Linking recipes is another cool feature. Do you have a separate recipe for the special frosting that goes on Aunt Betty’s pound cake? Link them—a new Related Items field appears in the recipe box for both. You may link as many recipes as you like, so complexity and simplicity may co-exist.
The developer’s attention to detail can be found in other advanced Find features, smart lists, and groups, and a lot of great printing options. It has included several different printing layouts, all quite attractive, that allow you to further personalize your recipes to your tastes as you print them.
Very Few Complaints
As much as I like MacGourmet Deluxe, there are a couple of things I would like to see improved. They aren’t very many, though—it seemed as if every time I thought of something I would like it to do, I found that it already did it without much trouble!
It’s possible to set preparation times (with great specificity) within the recipes themselves. Wouldn’t it be great if MacGourmet would calculate total prep time for all the elements in a meal and export that to iCal with the meal plan as well? I know, this is a niggly detail, but I’m frankly surprised it isn’t already built-in, given the attention to such details that Mariner already has.

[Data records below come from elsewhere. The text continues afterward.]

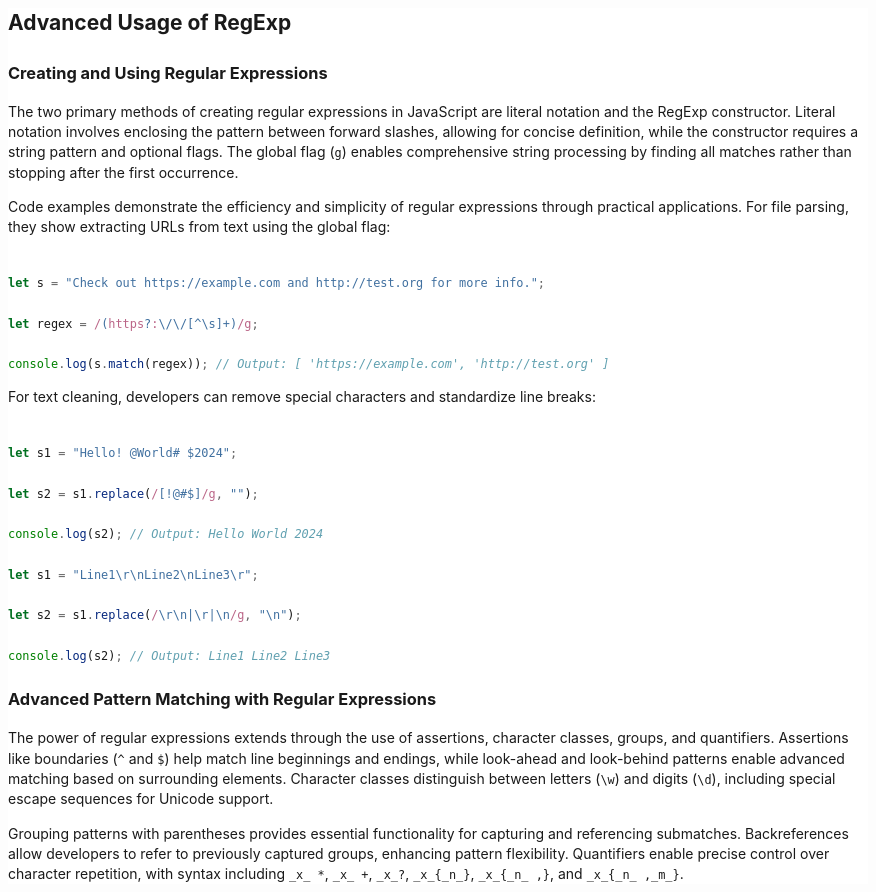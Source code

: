 
## Advanced Usage of RegExp


### Creating and Using Regular Expressions

The two primary methods of creating regular expressions in JavaScript are literal notation and the RegExp constructor. Literal notation involves enclosing the pattern between forward slashes, allowing for concise definition, while the constructor requires a string pattern and optional flags. The global flag (`g`) enables comprehensive string processing by finding all matches rather than stopping after the first occurrence.

Code examples demonstrate the efficiency and simplicity of regular expressions through practical applications. For file parsing, they show extracting URLs from text using the global flag:

```javascript

let s = "Check out https://example.com and http://test.org for more info.";

let regex = /(https?:\/\/[^\s]+)/g;

console.log(s.match(regex)); // Output: [ 'https://example.com', 'http://test.org' ]

```

For text cleaning, developers can remove special characters and standardize line breaks:

```javascript

let s1 = "Hello! @World# $2024";

let s2 = s1.replace(/[!@#$]/g, "");

console.log(s2); // Output: Hello World 2024

let s1 = "Line1\r\nLine2\nLine3\r";

let s2 = s1.replace(/\r\n|\r|\n/g, "\n");

console.log(s2); // Output: Line1 Line2 Line3

```


### Advanced Pattern Matching with Regular Expressions

The power of regular expressions extends through the use of assertions, character classes, groups, and quantifiers. Assertions like boundaries (`^` and `$`) help match line beginnings and endings, while look-ahead and look-behind patterns enable advanced matching based on surrounding elements. Character classes distinguish between letters (`\w`) and digits (`\d`), including special escape sequences for Unicode support.

Grouping patterns with parentheses provides essential functionality for capturing and referencing submatches. Backreferences allow developers to refer to previously captured groups, enhancing pattern flexibility. Quantifiers enable precise control over character repetition, with syntax including `_x_ *`, `_x_ +`, `_x_?`, `_x_{_n_}`, `_x_{_n_ ,}`, and `_x_{_n_ ,_m_}`.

Similarly, it seems to me that a very useful feature might be to allow wine notes to be connected to certain meals by linked relationships. It’s possible to connect, say, a certain roast with a specially prepared rice, so why not also include wines that you’ve found to especially complement?
Summary
It all boils down to this: if you need a database to manage your recipes, there are several available, though none has been more pleasant for me to use than MacGourmet Deluxe. If you need or want options for dealing with your recipes beyond basic collection and management—meal plans, nutritional information, shopping lists, wine notes, even cookbook creation—then MacGourmet Deluxe is a great option, with very few shortcomings or flaws.
If the extra features are simply more than you need, and you’d prefer to do without the Nutrition database, the Mealplan maker, and the Cookbook Builder—or you’d rather add one or two, but not the third—then you might prefer to look at Advenio’s MacGourmet, which is the same application without these tools, and in a download-only version, for $25. Each of them is available as a plug-in for $12, so the economics of more than one plug-in quickly point to the Mariner version. Advenio and Mariner have a republishing agreement that sets up this peculiar but flexible set of options.